<
>

Mariners-White Sox preview

CHICAGO -- Scott Servais can't underestimate the value that Kyle Seager adds to his Seattle Mariners' lineup.

But take the power-hitting third baseman away like he has been for the past two games with a bruised foot and things change. It becomes increasingly more evident when the Mariners will face a full complement of left-handed pitchers over the next three games against the Chicago White Sox starting Friday when ace Chris Sale takes the mound.

Seager, who is hitting .286 with 24 home runs and 83 RBI, hopes to return this weekend after fouling a pitch off his foot earlier this week. But considering the challenge the Mariners face Friday against Sale (15-6), Servais would rather have Seager back sooner than later.

So would Seager.

"I would have loved to play the last two days," Seager said after Thursday night's 7-6 loss to the White Sox.

Said Servais: "He's a key guy for in the middle of that line-up. We miss him when he's not in there."

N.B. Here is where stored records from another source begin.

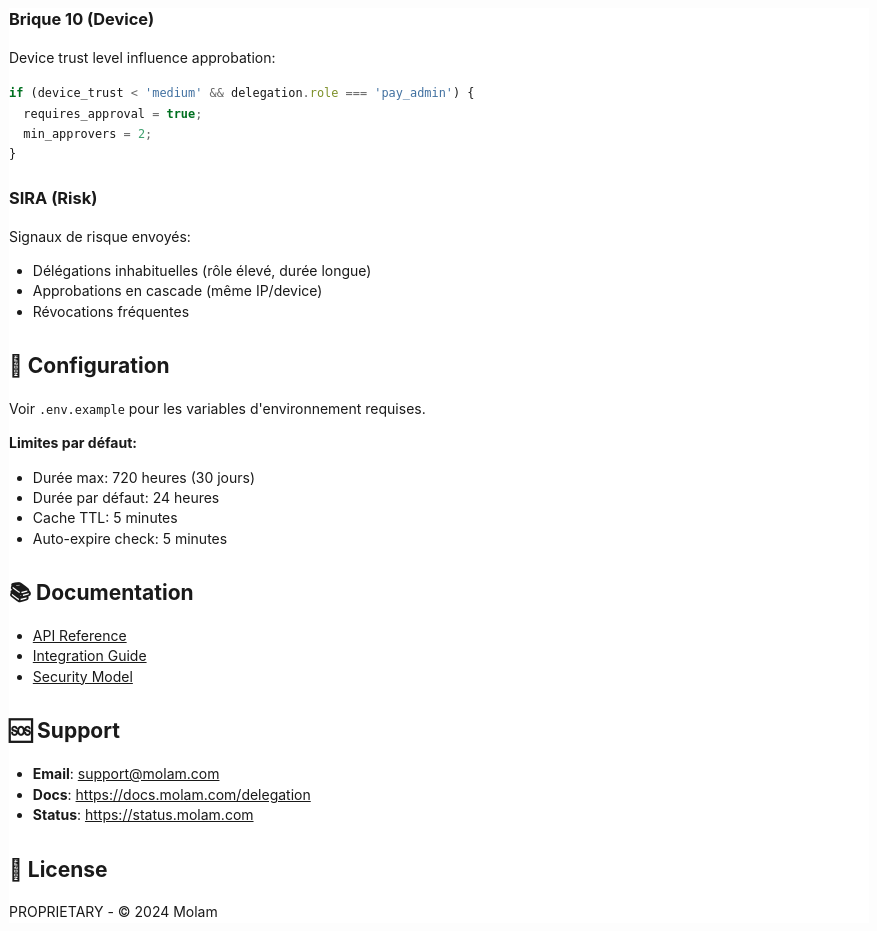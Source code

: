 ### Brique 10 (Device)
Device trust level influence approbation:
```typescript
if (device_trust < 'medium' && delegation.role === 'pay_admin') {
  requires_approval = true;
  min_approvers = 2;
}
```

### SIRA (Risk)
Signaux de risque envoyés:
- Délégations inhabituelles (rôle élevé, durée longue)
- Approbations en cascade (même IP/device)
- Révocations fréquentes

## 🔧 Configuration

Voir `.env.example` pour les variables d'environnement requises.

**Limites par défaut:**
- Durée max: 720 heures (30 jours)
- Durée par défaut: 24 heures
- Cache TTL: 5 minutes
- Auto-expire check: 5 minutes

## 📚 Documentation

- [API Reference](docs/api.md)
- [Integration Guide](docs/integration.md)
- [Security Model](docs/security.md)

## 🆘 Support

- **Email**: support@molam.com
- **Docs**: https://docs.molam.com/delegation
- **Status**: https://status.molam.com

## 📄 License

PROPRIETARY - © 2024 Molam
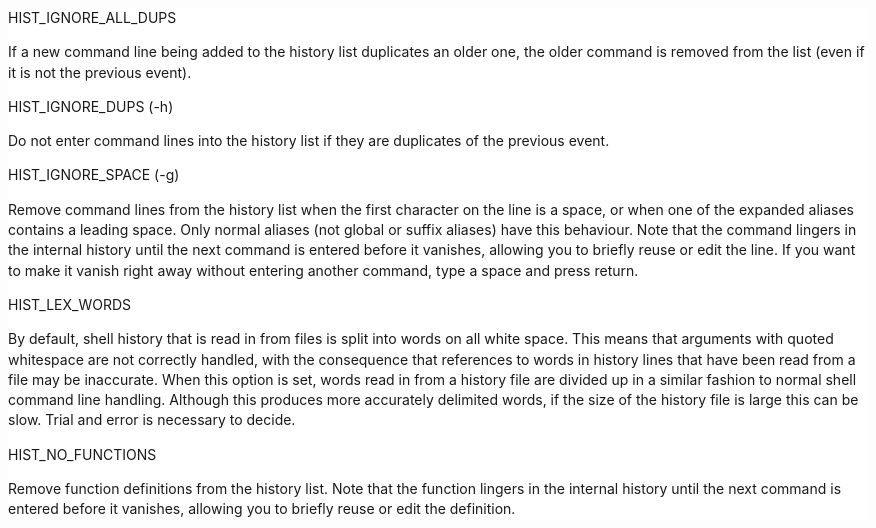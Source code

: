 HIST_IGNORE_ALL_DUPS

If a new command line being added to the history list duplicates an
older one, the older command is removed from the list (even if it is not
the previous event).

<span id="index-HIST_005fIGNORE_005fDUPS"></span> <span
id="index-NO_005fHIST_005fIGNORE_005fDUPS"></span> <span
id="index-HISTIGNOREDUPS"></span> <span
id="index-NOHISTIGNOREDUPS"></span> <span
id="index-history_002c-ignoring-duplicates"></span>

HIST_IGNORE_DUPS (-h)

Do not enter command lines into the history list if they are duplicates
of the previous event.

<span id="index-HIST_005fIGNORE_005fSPACE"></span> <span
id="index-NO_005fHIST_005fIGNORE_005fSPACE"></span> <span
id="index-HISTIGNORESPACE"></span> <span
id="index-NOHISTIGNORESPACE"></span> <span
id="index-history_002c-ignoring-spaces"></span>

HIST_IGNORE_SPACE (-g)

Remove command lines from the history list when the first character on
the line is a space, or when one of the expanded aliases contains a
leading space. Only normal aliases (not global or suffix aliases) have
this behaviour. Note that the command lingers in the internal history
until the next command is entered before it vanishes, allowing you to
briefly reuse or edit the line. If you want to make it vanish right away
without entering another command, type a space and press return.

<span id="index-HIST_005fLEX_005fWORDS"></span> <span
id="index-NO_005fHIST_005fLEX_005fWORDS"></span> <span
id="index-HISTLEXWORDS"></span> <span id="index-NOHISTLEXWORDS"></span>

HIST_LEX_WORDS

By default, shell history that is read in from files is split into words
on all white space. This means that arguments with quoted whitespace are
not correctly handled, with the consequence that references to words in
history lines that have been read from a file may be inaccurate. When
this option is set, words read in from a history file are divided up in
a similar fashion to normal shell command line handling. Although this
produces more accurately delimited words, if the size of the history
file is large this can be slow. Trial and error is necessary to decide.

<span id="index-HIST_005fNO_005fFUNCTIONS"></span> <span
id="index-NO_005fHIST_005fNO_005fFUNCTIONS"></span> <span
id="index-HISTNOFUNCTIONS"></span> <span
id="index-NOHISTNOFUNCTIONS"></span>

HIST_NO_FUNCTIONS

Remove function definitions from the history list. Note that the
function lingers in the internal history until the next command is
entered before it vanishes, allowing you to briefly reuse or edit the
definition.
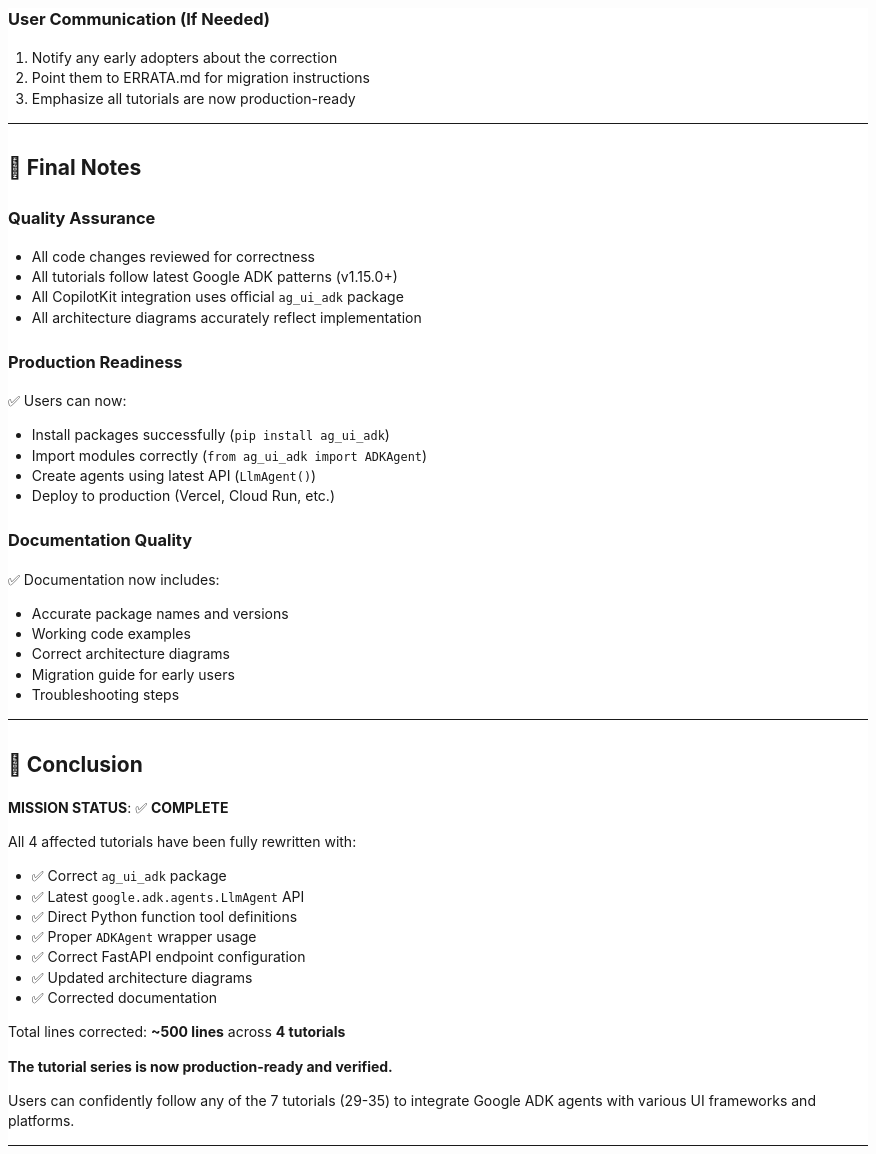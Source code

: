### User Communication (If Needed)
1. Notify any early adopters about the correction
2. Point them to ERRATA.md for migration instructions
3. Emphasize all tutorials are now production-ready

---

## 📝 Final Notes

### Quality Assurance
- All code changes reviewed for correctness
- All tutorials follow latest Google ADK patterns (v1.15.0+)
- All CopilotKit integration uses official `ag_ui_adk` package
- All architecture diagrams accurately reflect implementation

### Production Readiness
✅ Users can now:
- Install packages successfully (`pip install ag_ui_adk`)
- Import modules correctly (`from ag_ui_adk import ADKAgent`)
- Create agents using latest API (`LlmAgent()`)
- Deploy to production (Vercel, Cloud Run, etc.)

### Documentation Quality
✅ Documentation now includes:
- Accurate package names and versions
- Working code examples
- Correct architecture diagrams
- Migration guide for early users
- Troubleshooting steps

---

## 🎉 Conclusion

**MISSION STATUS**: ✅ **COMPLETE**

All 4 affected tutorials have been fully rewritten with:
- ✅ Correct `ag_ui_adk` package
- ✅ Latest `google.adk.agents.LlmAgent` API
- ✅ Direct Python function tool definitions
- ✅ Proper `ADKAgent` wrapper usage
- ✅ Correct FastAPI endpoint configuration
- ✅ Updated architecture diagrams
- ✅ Corrected documentation

Total lines corrected: **~500 lines** across **4 tutorials**

**The tutorial series is now production-ready and verified.**

Users can confidently follow any of the 7 tutorials (29-35) to integrate Google ADK agents with various UI frameworks and platforms.

---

Despite his 15 victories, Sale has been shaky of late, losing five of his last seven starts. But Sale allowed only three hits over eight innings Saturday against Oakland heading into Friday's start when he will face Felix Hernandez, who has won four straight starts.

While Servais continues to have to make his adjustments to content with Chicago's string of lefties that will include Jose Quintana on Saturday and Carlos Rodon on Sunday, he understands what kind of challenge Sale presents.

That's where Hernandez's ability to shut down opposing teams. Hernandez (8-4) hasn't allowed more than two runs in his past three starts, giving Servais some indication that Friday may be a low-scoring affair.

"(Sale's) one of the better pitchers in the league, but I think our guy (Hernandez) is one of the better pitchers in the league -- it should be a good game," Servais said.

While the Mariners remain in playoff contention, the White Sox continue to try to battle despite big offseason changes could be coming. General manager Rick Hahn said Thursday that he, executive vice president Kenny Williams and White Sox chairman Jerry Reinsdorf have a plan they will execute once of the offseason arrives.

Williams said earlier this week that the White Sox have got to "get some things together" as the regular season begins to wind down. But Hahn said that the top priority remains the present.

"Regardless of which direction it is -- full rebuild or add on --we're still in the middle of the season," Hahn said. "We have 25 guys in there trying to win a ballgame tonight. If I were to say we're going to do a full rebuild that's disrespectful to what they're trying to accomplish.

"We're working on (an offseason plan), exploring a lot of angles internally trying to come up with priorities so we can hit the ground running when the time is appropriate. But in terms of laying that out publicly, it simply isn't the right time."